Workout generation quality & safety

  • Experienced lifters and trainers criticize current auto-generated routines:
    • Too many exercises per session (e.g., 33 for “full body”).
    • Naive selection (3 per muscle) without understanding overlap, volume, or ordering.
    • Inclusion of obscure/branded movements and equipment the user doesn’t have.
    • No sets/reps, 1RM percentages, progression, or difficulty scaling.
  • Several warn this can mislead beginners and increase injury risk; they recommend focusing first on logging, user-created templates, and community programs, plus better metadata (compound/isolation, primary/secondary muscles, movement patterns, difficulty).

Beginners, experts, and the value of apps

  • Debate over audience:
    • Some see it as a good on-ramp; others insist beginners should use very simple, proven programs (Starting Strength, 5x5 variants, PPL) plus in-person coaching for form.
    • Many argue habit and consistency matter more than sophisticated programming; apps mainly help with tracking and adherence.
  • Suggestions: preset, well-vetted templates; difficulty alternatives (“easier version of this exercise”); and possibly integrating respected free program bundles.

Data, videos, and licensing

  • Exercise videos come from a partner with explicit permission; prior project’s media licensing issues motivated a clean rebuild.
  • Commenters ask for non-YouTube animations and an open, reusable library of movement animations; cost and production complexity are major obstacles.
  • Other open projects (exercise datasets, wger, LiftLog, Liftosaur, etc.) are referenced; experiences range from enthusiastic to critical (UX and stability issues).

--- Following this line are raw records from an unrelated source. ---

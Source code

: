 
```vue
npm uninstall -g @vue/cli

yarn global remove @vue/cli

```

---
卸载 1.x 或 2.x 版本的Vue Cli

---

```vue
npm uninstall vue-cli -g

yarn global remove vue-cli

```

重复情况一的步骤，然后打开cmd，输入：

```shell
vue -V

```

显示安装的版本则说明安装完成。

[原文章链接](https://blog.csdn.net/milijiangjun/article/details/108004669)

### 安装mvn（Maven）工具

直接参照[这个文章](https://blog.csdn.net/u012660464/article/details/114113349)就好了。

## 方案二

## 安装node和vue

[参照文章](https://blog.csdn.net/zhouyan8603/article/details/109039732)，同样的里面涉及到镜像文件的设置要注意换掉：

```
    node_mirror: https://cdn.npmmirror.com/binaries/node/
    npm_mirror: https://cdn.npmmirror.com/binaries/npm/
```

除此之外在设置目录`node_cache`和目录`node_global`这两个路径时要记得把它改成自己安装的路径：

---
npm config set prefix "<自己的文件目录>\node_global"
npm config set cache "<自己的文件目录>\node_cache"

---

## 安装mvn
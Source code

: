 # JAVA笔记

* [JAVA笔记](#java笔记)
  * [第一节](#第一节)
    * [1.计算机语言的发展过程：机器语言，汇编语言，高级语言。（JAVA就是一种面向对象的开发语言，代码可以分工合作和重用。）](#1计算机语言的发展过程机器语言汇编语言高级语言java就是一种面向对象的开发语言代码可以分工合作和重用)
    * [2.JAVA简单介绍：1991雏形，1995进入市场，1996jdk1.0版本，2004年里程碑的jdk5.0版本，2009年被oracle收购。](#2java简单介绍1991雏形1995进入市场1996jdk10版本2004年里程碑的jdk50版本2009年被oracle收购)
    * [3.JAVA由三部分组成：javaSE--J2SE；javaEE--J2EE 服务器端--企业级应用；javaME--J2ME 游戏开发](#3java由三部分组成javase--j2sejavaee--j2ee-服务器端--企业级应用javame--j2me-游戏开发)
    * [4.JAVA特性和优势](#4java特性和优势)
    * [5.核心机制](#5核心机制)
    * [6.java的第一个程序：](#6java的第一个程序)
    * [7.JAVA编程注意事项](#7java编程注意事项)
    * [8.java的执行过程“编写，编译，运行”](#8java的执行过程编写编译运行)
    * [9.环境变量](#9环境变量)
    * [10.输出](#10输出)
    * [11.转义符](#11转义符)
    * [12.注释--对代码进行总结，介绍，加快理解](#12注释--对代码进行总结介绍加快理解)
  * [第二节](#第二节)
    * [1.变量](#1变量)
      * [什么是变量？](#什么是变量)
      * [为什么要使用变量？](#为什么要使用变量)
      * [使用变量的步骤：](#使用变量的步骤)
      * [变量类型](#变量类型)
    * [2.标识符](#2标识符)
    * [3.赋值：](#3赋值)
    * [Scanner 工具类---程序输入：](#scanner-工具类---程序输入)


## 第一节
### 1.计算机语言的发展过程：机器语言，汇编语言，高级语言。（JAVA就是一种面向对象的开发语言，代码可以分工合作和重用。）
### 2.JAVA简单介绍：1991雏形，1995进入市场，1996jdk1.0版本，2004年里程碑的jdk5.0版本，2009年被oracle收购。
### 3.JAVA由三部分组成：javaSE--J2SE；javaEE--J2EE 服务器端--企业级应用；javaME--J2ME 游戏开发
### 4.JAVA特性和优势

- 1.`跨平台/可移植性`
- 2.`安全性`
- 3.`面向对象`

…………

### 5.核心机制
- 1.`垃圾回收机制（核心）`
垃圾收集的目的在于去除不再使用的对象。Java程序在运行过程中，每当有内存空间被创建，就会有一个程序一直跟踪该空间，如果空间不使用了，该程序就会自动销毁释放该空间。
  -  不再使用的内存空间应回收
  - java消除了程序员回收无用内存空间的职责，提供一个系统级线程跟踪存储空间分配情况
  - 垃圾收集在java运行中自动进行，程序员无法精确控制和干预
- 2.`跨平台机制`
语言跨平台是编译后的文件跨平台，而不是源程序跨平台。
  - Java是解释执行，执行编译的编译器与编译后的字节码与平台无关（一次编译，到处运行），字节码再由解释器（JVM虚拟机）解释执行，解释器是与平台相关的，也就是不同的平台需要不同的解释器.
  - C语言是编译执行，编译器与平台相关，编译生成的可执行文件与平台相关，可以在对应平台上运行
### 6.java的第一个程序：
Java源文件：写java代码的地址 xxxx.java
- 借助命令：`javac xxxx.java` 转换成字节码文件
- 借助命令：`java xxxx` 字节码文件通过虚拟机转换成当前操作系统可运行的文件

Architecture & technical choices

  • Backend exists to centralize the exercise DB, support shared routines, syncing, analytics, and potential integrations (Strava, Garmin, HealthKit, etc.); some wonder if a pure client-side or AT Protocol approach could avoid “HN hug of death” and hosting costs.
  • PostgreSQL was chosen for flexibility (JSONB, search, joins); a SQLite mode is suggested for simpler self-hosting.
  • Progress is stored locally during sessions and synced to the backend later; future plans include trend graphs and volume tracking.

Project history and trust

  • This is a spiritual successor to a previous open-source app that was sold and then stagnated; lack of response from the new owner led to a ground-up rewrite with a new stack and clean media rights.
  • Commenters ask whether it might be sold again; the maintainer emphasizes non-commercial motivations but acknowledges no hard guarantees exist in open ecosystems.